--- The task ---
Every line in the records below with the string "admin" is to be copied out.

==*==

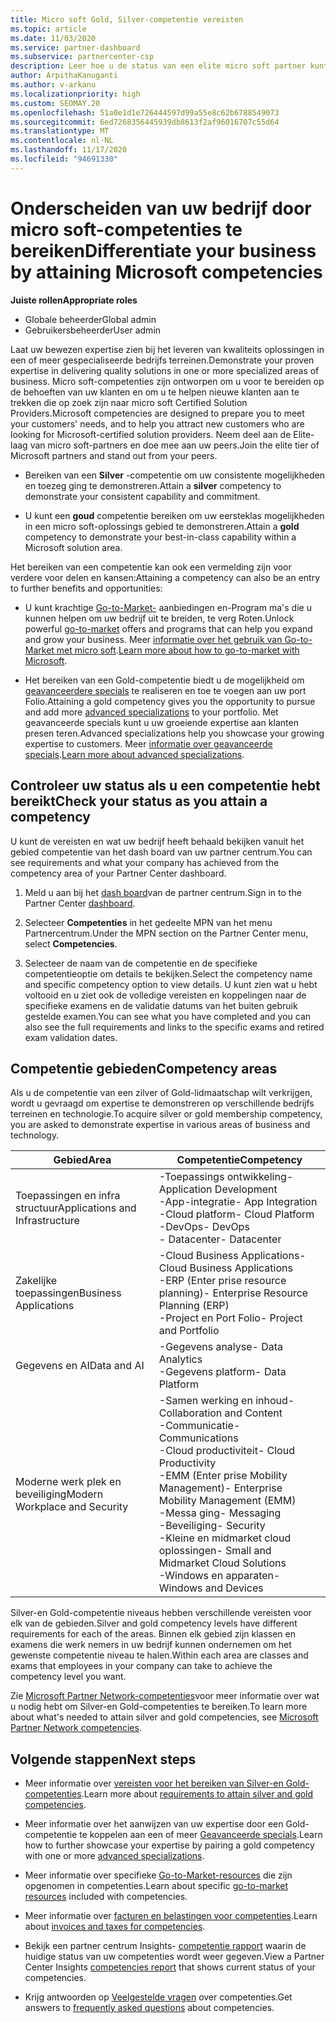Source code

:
 ```yaml
---
title: Micro soft Gold, Silver-competentie vereisten
ms.topic: article
ms.date: 11/03/2020
ms.service: partner-dashboard
ms.subservice: partnercenter-csp
description: Leer hoe u de status van een elite micro soft partner kunt verdienen en nieuwe klanten kunt aantrekken door aan competentie vereisten te voldoen om Gold-en Silver-lidmaatschaps niveaus te verdienen.
author: ArpithaKanuganti
ms.author: v-arkanu
ms.localizationpriority: high
ms.custom: SEOMAY.20
ms.openlocfilehash: 51a0e1d1e726444597d99a55e8c62b6788549073
ms.sourcegitcommit: 6ed7268356445939db8613f2af96016707c55d64
ms.translationtype: MT
ms.contentlocale: nl-NL
ms.lasthandoff: 11/17/2020
ms.locfileid: "94691330"
---
```

# <a name="differentiate-your-business-by-attaining-microsoft-competencies"></a><span data-ttu-id="fb83b-103">Onderscheiden van uw bedrijf door micro soft-competenties te bereiken</span><span class="sxs-lookup"><span data-stu-id="fb83b-103">Differentiate your business by attaining Microsoft competencies</span></span>

<span data-ttu-id="fb83b-104">**Juiste rollen**</span><span class="sxs-lookup"><span data-stu-id="fb83b-104">**Appropriate roles**</span></span>
- <span data-ttu-id="fb83b-105">Globale beheerder</span><span class="sxs-lookup"><span data-stu-id="fb83b-105">Global admin</span></span>
- <span data-ttu-id="fb83b-106">Gebruikersbeheerder</span><span class="sxs-lookup"><span data-stu-id="fb83b-106">User admin</span></span>

<span data-ttu-id="fb83b-107">Laat uw bewezen expertise zien bij het leveren van kwaliteits oplossingen in een of meer gespecialiseerde bedrijfs terreinen.</span><span class="sxs-lookup"><span data-stu-id="fb83b-107">Demonstrate your proven expertise in delivering quality solutions in one or more specialized areas of business.</span></span> <span data-ttu-id="fb83b-108">Micro soft-competenties zijn ontworpen om u voor te bereiden op de behoeften van uw klanten en om u te helpen nieuwe klanten aan te trekken die op zoek zijn naar micro soft Certified Solution Providers.</span><span class="sxs-lookup"><span data-stu-id="fb83b-108">Microsoft competencies are designed to prepare you to meet your customers' needs, and to help you attract new customers who are looking for Microsoft-certified solution providers.</span></span> <span data-ttu-id="fb83b-109">Neem deel aan de Elite-laag van micro soft-partners en doe mee aan uw peers.</span><span class="sxs-lookup"><span data-stu-id="fb83b-109">Join the elite tier of Microsoft partners and stand out from your peers.</span></span>

- <span data-ttu-id="fb83b-110">Bereiken van een **Silver** -competentie om uw consistente mogelijkheden en toezeg ging te demonstreren.</span><span class="sxs-lookup"><span data-stu-id="fb83b-110">Attain a **silver** competency to demonstrate your consistent capability and commitment.</span></span>

- <span data-ttu-id="fb83b-111">U kunt een **goud** competentie bereiken om uw eersteklas mogelijkheden in een micro soft-oplossings gebied te demonstreren.</span><span class="sxs-lookup"><span data-stu-id="fb83b-111">Attain a **gold** competency to demonstrate your best-in-class capability within a Microsoft solution area.</span></span>

<span data-ttu-id="fb83b-112">Het bereiken van een competentie kan ook een vermelding zijn voor verdere voor delen en kansen:</span><span class="sxs-lookup"><span data-stu-id="fb83b-112">Attaining a competency can also be an entry to further benefits and opportunities:</span></span>

- <span data-ttu-id="fb83b-113">U kunt krachtige [Go-to-Market-](mpn-learn-about-go-to-market-benefits.md) aanbiedingen en-Program ma's die u kunnen helpen om uw bedrijf uit te breiden, te verg Roten.</span><span class="sxs-lookup"><span data-stu-id="fb83b-113">Unlock powerful [go-to-market](mpn-learn-about-go-to-market-benefits.md) offers and programs that can help you expand and grow your business.</span></span> <span data-ttu-id="fb83b-114">Meer [informatie over het gebruik van Go-to-Market met micro soft](https://partner.microsoft.com/solutions/go-to-market).</span><span class="sxs-lookup"><span data-stu-id="fb83b-114">[Learn more about how to go-to-market with Microsoft](https://partner.microsoft.com/solutions/go-to-market).</span></span>

- <span data-ttu-id="fb83b-115">Het bereiken van een Gold-competentie biedt u de mogelijkheid om [geavanceerdere specials](advanced-specializations.md) te realiseren en toe te voegen aan uw port Folio.</span><span class="sxs-lookup"><span data-stu-id="fb83b-115">Attaining a gold competency gives you the opportunity to pursue and add more [advanced specializations](advanced-specializations.md) to your portfolio.</span></span> <span data-ttu-id="fb83b-116">Met geavanceerde specials kunt u uw groeiende expertise aan klanten presen teren.</span><span class="sxs-lookup"><span data-stu-id="fb83b-116">Advanced specializations help you showcase your growing expertise to customers.</span></span> <span data-ttu-id="fb83b-117">Meer [informatie over geavanceerde specials](https://partner.microsoft.com/membership/advanced-specialization).</span><span class="sxs-lookup"><span data-stu-id="fb83b-117">[Learn more about advanced specializations](https://partner.microsoft.com/membership/advanced-specialization).</span></span>

## <a name="check-your-status-as-you-attain-a-competency"></a><span data-ttu-id="fb83b-118">Controleer uw status als u een competentie hebt bereikt</span><span class="sxs-lookup"><span data-stu-id="fb83b-118">Check your status as you attain a competency</span></span>

<span data-ttu-id="fb83b-119">U kunt de vereisten en wat uw bedrijf heeft behaald bekijken vanuit het gebied competentie van het dash board van uw partner centrum.</span><span class="sxs-lookup"><span data-stu-id="fb83b-119">You can see requirements and what your company has achieved from the competency area of your Partner Center dashboard.</span></span>

1. <span data-ttu-id="fb83b-120">Meld u aan bij het [dash board](https://partner.microsoft.com/dashboard/home)van de partner centrum.</span><span class="sxs-lookup"><span data-stu-id="fb83b-120">Sign in to the Partner Center [dashboard](https://partner.microsoft.com/dashboard/home).</span></span>

2. <span data-ttu-id="fb83b-121">Selecteer **Competenties** in het gedeelte MPN van het menu Partnercentrum.</span><span class="sxs-lookup"><span data-stu-id="fb83b-121">Under the MPN section on the Partner Center menu, select **Competencies**.</span></span>

3. <span data-ttu-id="fb83b-122">Selecteer de naam van de competentie en de specifieke competentieoptie om details te bekijken.</span><span class="sxs-lookup"><span data-stu-id="fb83b-122">Select the competency name and specific competency option to view details.</span></span> <span data-ttu-id="fb83b-123">U kunt zien wat u hebt voltooid en u ziet ook de volledige vereisten en koppelingen naar de specifieke examens en de validatie datums van het buiten gebruik gestelde examen.</span><span class="sxs-lookup"><span data-stu-id="fb83b-123">You can see what you have completed and you can also see the full requirements and links to the specific exams and retired exam validation dates.</span></span>

## <a name="competency-areas"></a><span data-ttu-id="fb83b-124">Competentie gebieden</span><span class="sxs-lookup"><span data-stu-id="fb83b-124">Competency areas</span></span>

<span data-ttu-id="fb83b-125">Als u de competentie van een zilver of Gold-lidmaatschap wilt verkrijgen, wordt u gevraagd om expertise te demonstreren op verschillende bedrijfs terreinen en technologie.</span><span class="sxs-lookup"><span data-stu-id="fb83b-125">To acquire silver or gold membership competency, you are asked to demonstrate expertise in various areas of business and technology.</span></span>

|<span data-ttu-id="fb83b-126">**Gebied**</span><span class="sxs-lookup"><span data-stu-id="fb83b-126">**Area**</span></span>            |<span data-ttu-id="fb83b-127">**Competentie**</span><span class="sxs-lookup"><span data-stu-id="fb83b-127">**Competency**</span></span>                    |
|--------------------|--------------------------------|
|<span data-ttu-id="fb83b-128">Toepassingen en infra structuur</span><span class="sxs-lookup"><span data-stu-id="fb83b-128">Applications and Infrastructure</span></span>| <span data-ttu-id="fb83b-129">-Toepassings ontwikkeling</span><span class="sxs-lookup"><span data-stu-id="fb83b-129">- Application Development</span></span><br/> <span data-ttu-id="fb83b-130">-App-integratie</span><span class="sxs-lookup"><span data-stu-id="fb83b-130">- App Integration</span></span><br/> <span data-ttu-id="fb83b-131">-Cloud platform</span><span class="sxs-lookup"><span data-stu-id="fb83b-131">- Cloud Platform</span></span><br/> <span data-ttu-id="fb83b-132">-DevOps</span><span class="sxs-lookup"><span data-stu-id="fb83b-132">- DevOps</span></span><br/> <span data-ttu-id="fb83b-133">- Datacenter</span><span class="sxs-lookup"><span data-stu-id="fb83b-133">- Datacenter</span></span> |
|<span data-ttu-id="fb83b-134">Zakelijke toepassingen</span><span class="sxs-lookup"><span data-stu-id="fb83b-134">Business Applications</span></span> | <span data-ttu-id="fb83b-135">-Cloud Business Applications</span><span class="sxs-lookup"><span data-stu-id="fb83b-135">- Cloud Business Applications</span></span></br> <span data-ttu-id="fb83b-136">-ERP (Enter prise resource planning)</span><span class="sxs-lookup"><span data-stu-id="fb83b-136">- Enterprise Resource Planning (ERP)</span></span></br> <span data-ttu-id="fb83b-137">-Project en Port Folio</span><span class="sxs-lookup"><span data-stu-id="fb83b-137">- Project and Portfolio</span></span> |
|<span data-ttu-id="fb83b-138">Gegevens en AI</span><span class="sxs-lookup"><span data-stu-id="fb83b-138">Data and AI</span></span>| <span data-ttu-id="fb83b-139">-Gegevens analyse</span><span class="sxs-lookup"><span data-stu-id="fb83b-139">- Data Analytics</span></span><br/> <span data-ttu-id="fb83b-140">-Gegevens platform</span><span class="sxs-lookup"><span data-stu-id="fb83b-140">- Data Platform</span></span> |
|<span data-ttu-id="fb83b-141">Moderne werk plek en beveiliging</span><span class="sxs-lookup"><span data-stu-id="fb83b-141">Modern Workplace and Security</span></span> | <span data-ttu-id="fb83b-142">-Samen werking en inhoud</span><span class="sxs-lookup"><span data-stu-id="fb83b-142">- Collaboration and Content</span></span><br/> <span data-ttu-id="fb83b-143">-Communicatie</span><span class="sxs-lookup"><span data-stu-id="fb83b-143">- Communications</span></span><br/> <span data-ttu-id="fb83b-144">-Cloud productiviteit</span><span class="sxs-lookup"><span data-stu-id="fb83b-144">- Cloud Productivity</span></span><br/> <span data-ttu-id="fb83b-145">-EMM (Enter prise Mobility Management)</span><span class="sxs-lookup"><span data-stu-id="fb83b-145">- Enterprise Mobility Management (EMM)</span></span><br/> <span data-ttu-id="fb83b-146">-Messa ging</span><span class="sxs-lookup"><span data-stu-id="fb83b-146">- Messaging</span></span><br/> <span data-ttu-id="fb83b-147">-Beveiliging</span><span class="sxs-lookup"><span data-stu-id="fb83b-147">- Security</span></span><br/> <span data-ttu-id="fb83b-148">-Kleine en midmarket cloud oplossingen</span><span class="sxs-lookup"><span data-stu-id="fb83b-148">- Small and Midmarket Cloud Solutions</span></span><br/> <span data-ttu-id="fb83b-149">-Windows en apparaten</span><span class="sxs-lookup"><span data-stu-id="fb83b-149">- Windows and Devices</span></span> |

<span data-ttu-id="fb83b-150">Silver-en Gold-competentie niveaus hebben verschillende vereisten voor elk van de gebieden.</span><span class="sxs-lookup"><span data-stu-id="fb83b-150">Silver and gold competency levels have different requirements for each of the areas.</span></span> <span data-ttu-id="fb83b-151">Binnen elk gebied zijn klassen en examens die werk nemers in uw bedrijf kunnen ondernemen om het gewenste competentie niveau te halen.</span><span class="sxs-lookup"><span data-stu-id="fb83b-151">Within each area are classes and exams that employees in your company can take to achieve the competency level you want.</span></span> 

<span data-ttu-id="fb83b-152">Zie [Microsoft Partner Network-competenties](https://partner.microsoft.com/membership/competencies)voor meer informatie over wat u nodig hebt om Silver-en Gold-competenties te bereiken.</span><span class="sxs-lookup"><span data-stu-id="fb83b-152">To learn more about what's needed to attain silver and gold competencies, see [Microsoft Partner Network competencies](https://partner.microsoft.com/membership/competencies).</span></span>

## <a name="next-steps"></a><span data-ttu-id="fb83b-153">Volgende stappen</span><span class="sxs-lookup"><span data-stu-id="fb83b-153">Next steps</span></span>

- <span data-ttu-id="fb83b-154">Meer informatie over [vereisten voor het bereiken van Silver-en Gold-competenties](https://partner.microsoft.com/membership/competencies).</span><span class="sxs-lookup"><span data-stu-id="fb83b-154">Learn more about [requirements to attain silver and gold competencies](https://partner.microsoft.com/membership/competencies).</span></span>

- <span data-ttu-id="fb83b-155">Meer informatie over het aanwijzen van uw expertise door een Gold-competentie te koppelen aan een of meer [Geavanceerde specials](advanced-specializations.md).</span><span class="sxs-lookup"><span data-stu-id="fb83b-155">Learn how to further showcase your expertise by pairing a gold competency with one or more [advanced specializations](advanced-specializations.md).</span></span>

- <span data-ttu-id="fb83b-156">Meer informatie over specifieke [Go-to-Market-resources](mpn-learn-about-go-to-market-benefits.md) die zijn opgenomen in competenties.</span><span class="sxs-lookup"><span data-stu-id="fb83b-156">Learn about specific [go-to-market resources](mpn-learn-about-go-to-market-benefits.md) included with competencies.</span></span>

- <span data-ttu-id="fb83b-157">Meer informatie over [facturen en belastingen voor competenties](mpn-view-print-maps-invoice.md).</span><span class="sxs-lookup"><span data-stu-id="fb83b-157">Learn about [invoices and taxes for competencies](mpn-view-print-maps-invoice.md).</span></span>

- <span data-ttu-id="fb83b-158">Bekijk een partner centrum Insights- [competentie rapport](pci-competencies-report.md) waarin de huidige status van uw competenties wordt weer gegeven.</span><span class="sxs-lookup"><span data-stu-id="fb83b-158">View a Partner Center Insights [competencies report](pci-competencies-report.md) that shows current status of your competencies.</span></span>

- <span data-ttu-id="fb83b-159">Krijg antwoorden op [Veelgestelde vragen](competencies-faq.md) over competenties.</span><span class="sxs-lookup"><span data-stu-id="fb83b-159">Get answers to [frequently asked questions](competencies-faq.md) about competencies.</span></span>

==*==

--- Your response ---
- <span data-ttu-id="fb83b-105">Globale beheerder</span><span class="sxs-lookup"><span data-stu-id="fb83b-105">Global admin</span></span>
- <span data-ttu-id="fb83b-106">Gebruikersbeheerder</span><span class="sxs-lookup"><span data-stu-id="fb83b-106">User admin</span></span>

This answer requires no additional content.